Activity comes to a halt. There is a lockdown or stand-down. Investigations begin. Surveillance tapes are reviewed, witnesses interviewed, timelines plotted, communications and personnel records reviewed. The cause or causes will become known later — if ever.

It happened at the Sago Mine in West Va. The BP refinery at Texas City, Texas. After the explosions of the Challenger and Columbia space shuttles.

It happened at more than 5,000 work sites in America in 2005. The number of fatal job-related incidents reported by the U.S Bureau of Labor Statistics totaled 5,702.
That's more than 100 on-the-job fatalities every week.

As the leadership at Virginia Tech is struggling with this week, what do employers say to victims' families back home? To friends, coworkers, witnesses, survivors? To investigators? To reporters?

How did this happen?
Thousands of workplaces grapple with this question, and the pain and suffering surrounding it, every year.

"It's something I never want to go through again," said a Ford Motor Company executive after a boiler exploded at Ford's River Rouge Plant in Dearborn, Michigan, in 1999, killing six employees and injuring two dozen more.

Of course he doesn't. That's why we need defenses. Dr. Geller would call it a perceptual bias: It can't happen here. Not at our workplace. Not to us.

Which leads to one of the most famous (infamous) sayings in safety: It won't happen to me. Accidents happen to the other guy.

BLS statistics largely support this common perception of risk: The rate at which fatal work incidents occurred in 2005 was four deaths per 100,000 workers. Odds are, you're right, it will happen to someone else, somewhere else.

Which can give a safety manager fits. He or she battle the long odds of lightning ever striking their work site in safety training classes with employees, in safety meetings with supervisors, in budget reviews with execs. It's too easy to calculate the odds and doze off in another hazcom training class, or turn down a safety initiative budget request.

Just one phone call
But all it takes is a call like Dr. Geller received driving to work, and nothing is ever quite the same again.

"It doesn't hit you until it gets personal," said Dr. Geller. "It's just numbers of people at first. But my secretary knew one of the teachers who was killed, knew her family, her two small children. When I saw how upset she was, well, it goes right through you."
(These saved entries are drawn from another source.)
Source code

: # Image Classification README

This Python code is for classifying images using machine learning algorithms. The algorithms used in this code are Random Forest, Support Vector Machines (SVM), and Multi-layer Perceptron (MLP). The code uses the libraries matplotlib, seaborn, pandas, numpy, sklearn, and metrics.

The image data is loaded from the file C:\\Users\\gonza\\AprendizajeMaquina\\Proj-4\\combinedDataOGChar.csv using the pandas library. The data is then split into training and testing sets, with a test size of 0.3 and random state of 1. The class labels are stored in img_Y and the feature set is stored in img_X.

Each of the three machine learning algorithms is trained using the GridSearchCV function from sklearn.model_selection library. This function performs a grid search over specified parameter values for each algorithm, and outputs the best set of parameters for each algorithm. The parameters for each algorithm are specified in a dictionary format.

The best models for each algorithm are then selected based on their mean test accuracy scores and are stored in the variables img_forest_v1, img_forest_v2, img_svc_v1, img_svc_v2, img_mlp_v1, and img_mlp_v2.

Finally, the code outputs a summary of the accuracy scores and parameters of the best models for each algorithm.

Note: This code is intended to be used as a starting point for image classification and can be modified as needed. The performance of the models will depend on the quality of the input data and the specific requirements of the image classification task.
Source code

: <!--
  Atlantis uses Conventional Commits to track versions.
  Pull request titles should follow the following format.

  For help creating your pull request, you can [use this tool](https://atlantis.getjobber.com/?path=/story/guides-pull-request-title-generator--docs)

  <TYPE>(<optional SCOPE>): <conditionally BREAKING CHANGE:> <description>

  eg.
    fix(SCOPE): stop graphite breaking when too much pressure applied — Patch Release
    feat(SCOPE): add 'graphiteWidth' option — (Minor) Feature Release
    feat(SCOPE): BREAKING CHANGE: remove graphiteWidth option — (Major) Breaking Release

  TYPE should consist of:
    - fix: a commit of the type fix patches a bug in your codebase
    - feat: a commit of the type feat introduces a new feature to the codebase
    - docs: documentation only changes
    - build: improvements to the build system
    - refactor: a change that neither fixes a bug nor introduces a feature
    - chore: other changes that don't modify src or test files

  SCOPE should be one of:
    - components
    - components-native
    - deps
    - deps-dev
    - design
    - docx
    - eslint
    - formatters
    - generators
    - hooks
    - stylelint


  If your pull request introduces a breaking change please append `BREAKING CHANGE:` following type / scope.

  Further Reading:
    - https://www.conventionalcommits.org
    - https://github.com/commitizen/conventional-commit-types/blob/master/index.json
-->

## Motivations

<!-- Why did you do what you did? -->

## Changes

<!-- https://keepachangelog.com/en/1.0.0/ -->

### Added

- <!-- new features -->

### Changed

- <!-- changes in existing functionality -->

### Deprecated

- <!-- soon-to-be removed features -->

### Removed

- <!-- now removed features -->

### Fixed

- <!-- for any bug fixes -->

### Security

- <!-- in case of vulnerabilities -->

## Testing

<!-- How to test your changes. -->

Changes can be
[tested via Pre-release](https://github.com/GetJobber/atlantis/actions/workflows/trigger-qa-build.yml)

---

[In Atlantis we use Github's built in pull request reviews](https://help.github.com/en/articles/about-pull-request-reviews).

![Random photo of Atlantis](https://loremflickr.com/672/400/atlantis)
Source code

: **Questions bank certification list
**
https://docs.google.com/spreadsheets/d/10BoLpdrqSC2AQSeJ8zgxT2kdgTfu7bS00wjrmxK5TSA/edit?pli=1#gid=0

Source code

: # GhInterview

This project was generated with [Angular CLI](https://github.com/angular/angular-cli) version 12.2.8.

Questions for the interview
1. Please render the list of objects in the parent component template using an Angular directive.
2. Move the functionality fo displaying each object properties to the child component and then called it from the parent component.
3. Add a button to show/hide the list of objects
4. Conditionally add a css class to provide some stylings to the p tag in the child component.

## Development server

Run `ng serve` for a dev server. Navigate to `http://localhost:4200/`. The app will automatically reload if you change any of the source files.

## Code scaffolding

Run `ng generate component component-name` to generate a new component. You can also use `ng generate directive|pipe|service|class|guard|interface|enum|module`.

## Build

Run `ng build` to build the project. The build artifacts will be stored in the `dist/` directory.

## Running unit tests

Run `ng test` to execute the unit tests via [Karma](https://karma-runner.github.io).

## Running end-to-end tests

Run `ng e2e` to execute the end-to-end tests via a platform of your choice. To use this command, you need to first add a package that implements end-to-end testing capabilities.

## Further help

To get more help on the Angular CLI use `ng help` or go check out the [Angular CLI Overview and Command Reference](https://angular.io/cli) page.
"I'm still kind of shaky," a Virginia Tech freshman told an Associated Press reporter on Tuesday. She was heading for her car and home, tears streaming down her face. "I had to pump myself up just to kind of come out of the building. I was going to come out, but it took a little bit of 'OK, it's going to be all right'."

You can't stay locked down in a dorm, at home, or at work. The statistics are in your favor. But employees, supers, execs and organizations should give the need for safety the respect it's due. Despite the odds, more than a hundred workplaces will be jolted this week like Dr. Geller was Monday morning.